When I was in college, dozens of us had two-hour weekly shifts at the student radio station.  We were all brilliant scholars, of course, but we were amateur disk jockeys.  Very few had ever encountered an audio control board.  Each of us had to be helped through our first show, then given a refresher course when we returned the following week.

“Here in the control room, this is your microphone.  Turn it on by pushing this switch to the right.  The knob below it adjusts your volume.  And this is how you cue up a record.  But if it’s a 45 instead of a 33, you do it this way instead.  When it’s time for the news, here’s how you play the theme, and the switch for the newscaster’s mic is over here, unless he’s in Studio D.  Now if you’re working out of Studio B, everything’s different.”

For situations when no experienced engineer was around, the station actually provided a user’s manual, half an inch thick.

I edited the 1968 edition, and this month’s 100 Moons article consists of excerpts from that handbook.

For example, because classical music has great dynamic range and listeners turn up their volume to hear the quieter passages, the announcer’s voice should also be quieter.  For popular music, however, everything including the announcer is always at maximum loudness.

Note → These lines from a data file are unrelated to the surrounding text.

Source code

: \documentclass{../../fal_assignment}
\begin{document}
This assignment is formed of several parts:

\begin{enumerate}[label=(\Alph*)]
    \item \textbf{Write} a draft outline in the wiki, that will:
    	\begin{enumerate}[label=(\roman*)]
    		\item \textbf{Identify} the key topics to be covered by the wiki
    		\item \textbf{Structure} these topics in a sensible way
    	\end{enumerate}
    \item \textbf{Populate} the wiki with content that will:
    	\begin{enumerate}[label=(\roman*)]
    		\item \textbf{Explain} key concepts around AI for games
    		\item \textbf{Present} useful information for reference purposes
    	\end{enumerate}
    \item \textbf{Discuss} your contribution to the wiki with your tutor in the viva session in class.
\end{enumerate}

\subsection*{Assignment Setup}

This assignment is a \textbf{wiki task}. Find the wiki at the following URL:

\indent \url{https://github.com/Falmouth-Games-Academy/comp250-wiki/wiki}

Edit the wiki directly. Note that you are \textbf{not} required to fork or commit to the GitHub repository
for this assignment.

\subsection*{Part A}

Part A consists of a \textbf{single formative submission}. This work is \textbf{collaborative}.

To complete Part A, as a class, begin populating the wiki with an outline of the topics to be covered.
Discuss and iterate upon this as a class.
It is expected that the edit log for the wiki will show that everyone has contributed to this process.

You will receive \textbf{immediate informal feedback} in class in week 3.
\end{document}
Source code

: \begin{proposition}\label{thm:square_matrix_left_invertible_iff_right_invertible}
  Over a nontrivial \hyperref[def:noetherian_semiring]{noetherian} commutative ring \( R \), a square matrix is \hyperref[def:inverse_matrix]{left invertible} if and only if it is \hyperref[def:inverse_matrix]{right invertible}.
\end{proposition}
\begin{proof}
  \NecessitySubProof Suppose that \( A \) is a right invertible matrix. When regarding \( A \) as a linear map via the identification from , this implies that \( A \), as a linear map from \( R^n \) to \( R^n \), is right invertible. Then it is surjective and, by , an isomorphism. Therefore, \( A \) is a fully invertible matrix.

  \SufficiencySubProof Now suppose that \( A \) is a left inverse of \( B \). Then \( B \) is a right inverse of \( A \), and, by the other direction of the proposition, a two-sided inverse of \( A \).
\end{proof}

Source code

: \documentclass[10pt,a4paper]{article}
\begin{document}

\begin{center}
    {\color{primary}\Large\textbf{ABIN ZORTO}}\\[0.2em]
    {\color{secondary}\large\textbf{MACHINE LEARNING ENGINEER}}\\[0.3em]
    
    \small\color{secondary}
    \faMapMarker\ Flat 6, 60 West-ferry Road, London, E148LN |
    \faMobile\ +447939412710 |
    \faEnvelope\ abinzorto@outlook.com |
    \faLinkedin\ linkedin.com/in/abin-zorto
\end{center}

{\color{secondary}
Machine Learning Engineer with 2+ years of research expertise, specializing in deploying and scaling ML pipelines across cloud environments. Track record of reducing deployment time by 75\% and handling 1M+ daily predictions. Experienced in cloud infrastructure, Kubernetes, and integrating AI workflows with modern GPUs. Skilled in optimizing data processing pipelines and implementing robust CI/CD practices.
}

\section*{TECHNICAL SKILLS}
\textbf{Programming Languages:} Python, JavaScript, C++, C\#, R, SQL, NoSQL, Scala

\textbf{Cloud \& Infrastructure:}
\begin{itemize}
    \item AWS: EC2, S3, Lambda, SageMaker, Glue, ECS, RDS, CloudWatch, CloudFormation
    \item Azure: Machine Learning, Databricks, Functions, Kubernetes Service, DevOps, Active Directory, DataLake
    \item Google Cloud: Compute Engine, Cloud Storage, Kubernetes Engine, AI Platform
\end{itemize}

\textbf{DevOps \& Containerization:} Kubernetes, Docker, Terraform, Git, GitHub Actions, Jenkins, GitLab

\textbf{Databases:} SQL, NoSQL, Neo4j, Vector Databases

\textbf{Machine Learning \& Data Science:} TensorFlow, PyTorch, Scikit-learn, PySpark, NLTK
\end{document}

Even back then, I was aware that professional broadcasters frequently changed stations.  As a later sitcom put it, they must have “got kind of tired packing and unpacking, town to town and up and down the dial.”  Or, as the late DJ Lee Baby Simms put it, “Forty years in the business. 25 markets. 36 stations. 41 jobs. Fired 25 times.  I loved every minute of it.”

Each time a DJ arrived at a new station, he confronted an unfamiliar set of controls.  I wondered what kind of training program he had to go through before being trusted to solo on this 747.  But I guess after you’ve seen a few “boards,” you’ve seen them all.

That’s not true of every business.  Yesterday, when I visited the doctor, there were three office workers trying to learn the health system’s new computer setup, plus three tech support people trying to teach them.  I think it was the third day for the IT people.  Why did it have to be so difficult?  Couldn’t they simply convert their old database into the new format somehow?

Well, it turns out they had done that.  But they also had to adapt to a new computer screen layout, with functions concealed within new menus and submenus.  There was a lot of note-taking going on.  Also, the system now demanded digital images of my insurance card, my driver’s license, my signature, and my face.  And there were glitches.  For some reason, entering “Thomas Thomas” took them to the top of the patient list (which is where I belong, of course), and they had to scroll all the way down through the alphabet.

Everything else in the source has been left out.